Aunque desde el golpe de Estado, el ensayista estuvo impedido de ingresar al país, su conocimiento de nuestra realidad, desde la lejanía, es informado, preciso y concordante con la vivencia de quienes permanecieron en el territorio nacional asolados por el insilio o desarraigo interior. Siguiendo de cerca las transformaciones operadas en el país a partir de 1973 bajo el régimen autoritario, describe la dramática experiencia de represión sufrida por el pueblo, sus organizaciones y dirigentes. Sus palabras del epígrafe de esta sección resumen su denuncia del oprobio impuesto en esos años.
Por otro lado, aborda el experimento social llevado a cabo también con arbitrariedad en el terreno económico: la usurpación de las tierras entregadas a los trabajadores del campo por la Reforma Agraria; la reprivatización del sistema bancario y financiero; y la imposición de un modelo económico inspirado por la ideología ultraliberal de la Escuela de Chicago. Todas estas medidas de la dictadura orientadas a favorecer a los grupos privados, más la alianza con el gran capital trasnacional, permitieron en poco tiempo reconstituir las bases del poder económico de la burguesía chilena. Ello, con un altísimo costo social: el “tratamiento de shock” de l975-76 –anota–, logró bajar la inflación, pero aumentó el desempleo del 9,7% al 18.7% entre 1974-76; el Producto Nacional Bruto disminuyó a un 12,9% en 1975; y, la producción industrial bajó un 27%.
Para facilitar la penetración de capitales, recuerda que se impuso un tipo de cambio fijo de 39 pesos por dólar y las tarifas aduaneras no superaron la barrera del 10%. Estas medidas intensificaron el comercio exterior en términos desfavorables a nuestra economía ya que, por un lado, redundó en la destrucción de la industria nacional y, por otro, estimuló las “exportaciones no tradicionales”, o de productos primarios con escaso valor agregado, sobre la base de la explotación extractivista y depredadora de nuestros bienes naturales.
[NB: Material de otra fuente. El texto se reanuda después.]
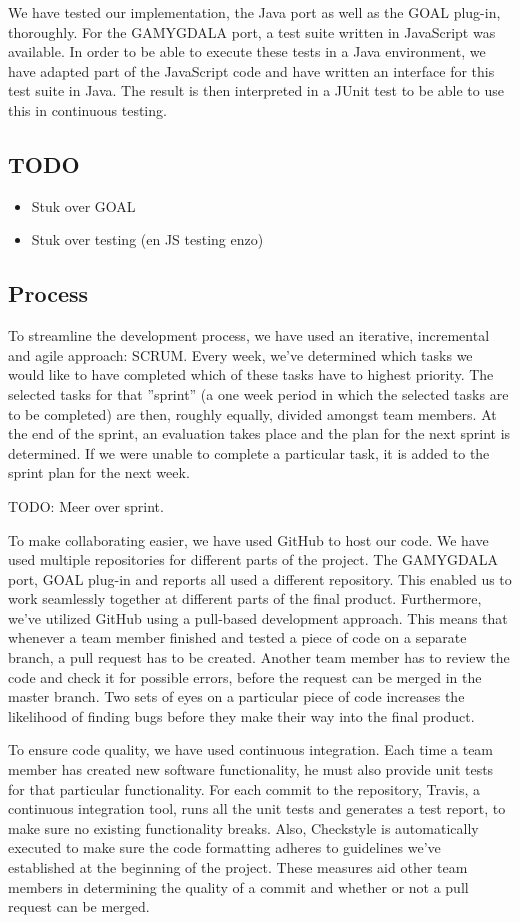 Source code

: We have tested our implementation, the Java port as well as the GOAL plug-in, thoroughly. For the GAMYGDALA port, a test suite written in JavaScript was available. In order to be able to execute these tests in a Java environment, we have adapted part of the JavaScript code and have written an interface for this test suite in Java. The result is then interpreted in a JUnit test to be able to use this in continuous testing.

\subsection*{TODO}
\begin{itemize}
\item Stuk over GOAL
\item Stuk over testing (en JS testing enzo)
\end{itemize}

\subsection{Process}
To streamline the development process, we have used an iterative, incremental and agile approach: SCRUM. Every week, we've determined which tasks we would like to have completed which of these tasks have to highest priority. The selected tasks for that ''sprint'' (a one week period in which the selected tasks are to be completed) are then, roughly equally, divided amongst team members. At the end of the sprint, an evaluation takes place and the plan for the next sprint is determined. If we were unable to complete a particular task, it is added to the sprint plan for the next week.

TODO: Meer over sprint.

To make collaborating easier, we have used GitHub to host our code. We have used multiple repositories for different parts of the project. The GAMYGDALA port, GOAL plug-in and reports all used a different repository. This enabled us to work seamlessly together at different parts of the final product. Furthermore, we've utilized GitHub using a pull-based development approach. This means that whenever a team member finished and tested a piece of code on a separate branch, a pull request has to be created. Another team member has to review the code and check it for possible errors, before the request can be merged in the master branch. Two sets of eyes on a particular piece of code increases the likelihood of finding bugs before they make their way into the final product. 

To ensure code quality, we have used continuous integration. Each time a team member has created new software functionality, he must also provide unit tests for that particular functionality. For each commit to the repository, Travis, a continuous integration tool, runs all the unit tests and generates a test report, to make sure no existing functionality breaks. Also, Checkstyle is automatically executed to make sure the code formatting adheres to guidelines we've established at the beginning of the project. These measures aid other team members in determining the quality of a commit and whether or not a pull request can be merged.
Paralelamente, se adoptaban medidas para facilitar la implantación de un modelo monetarista: el llamado “Plan Laboral”, tendiente a aniquilar la capacidad de negociación del movimiento sindical; la salida del “Pacto Andino”, con lo cual la economía quedaba abierta al ingreso de capitales extranjeros, sin las regulaciones fijadas por este convenio; y la imposición de la Constitución de 1980, que consolidaba el poder del dictador e institucionalizaba el modelo de libre mercado en el país.
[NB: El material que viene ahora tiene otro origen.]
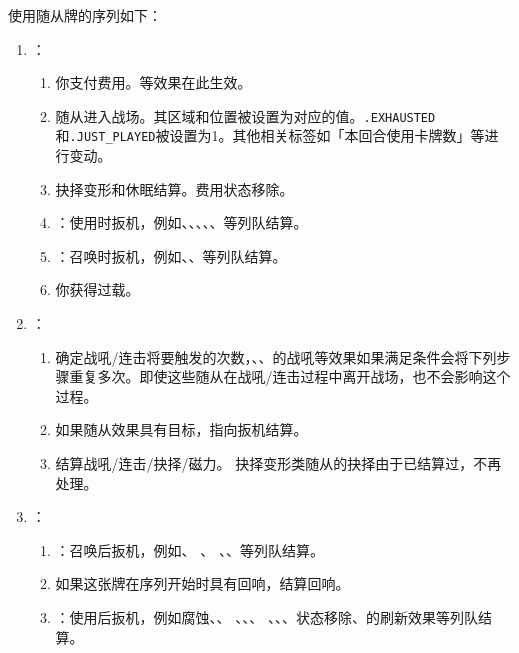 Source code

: 使用随从牌的序列如下：
\begin{enumerate}
    \item {}：
    \begin{enumerate}
        \item 你支付费用。等效果在此生效。
        \item 随从进入战场。其区域和位置被设置为对应的值。\texttt{.EXHAUSTED}和\texttt{.JUST\_\allowbreak{}PLAYED}被设置为1。其他相关标签如「本回合使用卡牌数」等进行变动。
        \item 抉择变形和休眠结算。费用状态移除。
        \item {}：使用时扳机，例如、、、、、等列队结算。
        \item {}：召唤时扳机，例如、、等列队结算。
        \item 你获得过载。
    \end{enumerate}

    \item {}：
    \begin{enumerate}
        \item 确定战吼/连击将要触发的次数，、、的战吼等效果如果满足条件会将下列步骤重复多次。即使这些随从在战吼/连击过程中离开战场，也不会影响这个过程。
        \item 如果随从效果具有目标，指向扳机结算。
        \item 结算战吼/连击/抉择/磁力。
            \exception 抉择变形类随从的抉择由于已结算过，不再处理。
    \end{enumerate}

    \item {}：
    \begin{enumerate}
        \item {}：召唤后扳机，例如、 、 、、等列队结算。
        \item 如果这张牌在序列开始时具有回响，结算回响。
        \item {}：使用后扳机，例如腐蚀、、 、、、 、、、状态移除、的刷新效果等列队结算。
    \end{enumerate}

\end{enumerate}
Tanto la acción represiva del régimen como los criterios mercantiles del modelo económico fueron, a juicio del autor, transferidos al modelo social. La ganancia ciega, la preponderancia de los intereses privados y el libre juego del mercado fueron elevados a ideales rectores de la vida económico-social. Pero la circulación de estos principios mercantiles no era neutra, ya que fue difundida por una organizada campaña de ideologización y control social de la población que combinaba, de manera indisociable, la propaganda de las bondades del sistema con el terror y la intimidación, para lo cual se prestaron los medios de comunicación controlados por la dictadura.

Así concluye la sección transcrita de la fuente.